WHAT TO DO
Reproduce every record verbatim but drop the pictures.

DATA FOR PROCESSING Start Marker

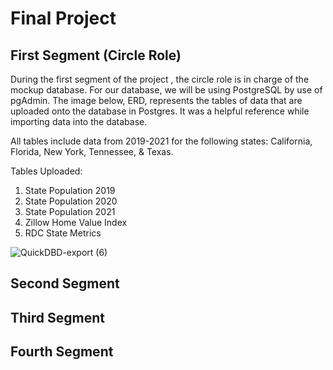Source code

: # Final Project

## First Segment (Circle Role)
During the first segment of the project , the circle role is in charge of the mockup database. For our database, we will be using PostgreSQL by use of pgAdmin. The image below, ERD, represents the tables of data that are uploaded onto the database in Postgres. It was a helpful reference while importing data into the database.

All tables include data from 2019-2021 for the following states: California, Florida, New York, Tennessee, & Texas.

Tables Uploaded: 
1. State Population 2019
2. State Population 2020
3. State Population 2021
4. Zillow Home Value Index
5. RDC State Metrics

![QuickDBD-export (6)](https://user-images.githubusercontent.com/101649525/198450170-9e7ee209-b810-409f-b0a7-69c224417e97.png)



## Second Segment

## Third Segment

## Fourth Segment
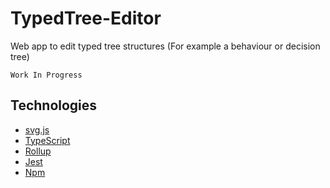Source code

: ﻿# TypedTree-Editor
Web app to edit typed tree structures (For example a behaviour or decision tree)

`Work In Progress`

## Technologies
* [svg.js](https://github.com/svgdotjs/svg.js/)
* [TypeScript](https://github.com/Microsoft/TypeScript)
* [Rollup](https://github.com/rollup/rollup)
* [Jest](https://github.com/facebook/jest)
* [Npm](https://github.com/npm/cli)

DATA FOR PROCESSING End Marker

WRITTEN ANSWER
Source code

: # Final Project

## First Segment (Circle Role)
During the first segment of the project , the circle role is in charge of the mockup database. For our database, we will be using PostgreSQL by use of pgAdmin. The image below, ERD, represents the tables of data that are uploaded onto the database in Postgres. It was a helpful reference while importing data into the database.

All tables include data from 2019-2021 for the following states: California, Florida, New York, Tennessee, & Texas.

Tables Uploaded: 
1. State Population 2019
2. State Population 2020
3. State Population 2021
4. Zillow Home Value Index
5. RDC State Metrics

![QuickDBD-export (6)](https://user-images.githubusercontent.com/101649525/198450170-9e7ee209-b810-409f-b0a7-69c224417e97.png)



## Second Segment

## Third Segment

## Fourth Segment
Source code

: ﻿# TypedTree-Editor
Web app to edit typed tree structures (For example a behaviour or decision tree)

`Work In Progress`

## Technologies
* [svg.js](https://github.com/svgdotjs/svg.js/)
* [TypeScript](https://github.com/Microsoft/TypeScript)
* [Rollup](https://github.com/rollup/rollup)
* [Jest](https://github.com/facebook/jest)
* [Npm](https://github.com/npm/cli)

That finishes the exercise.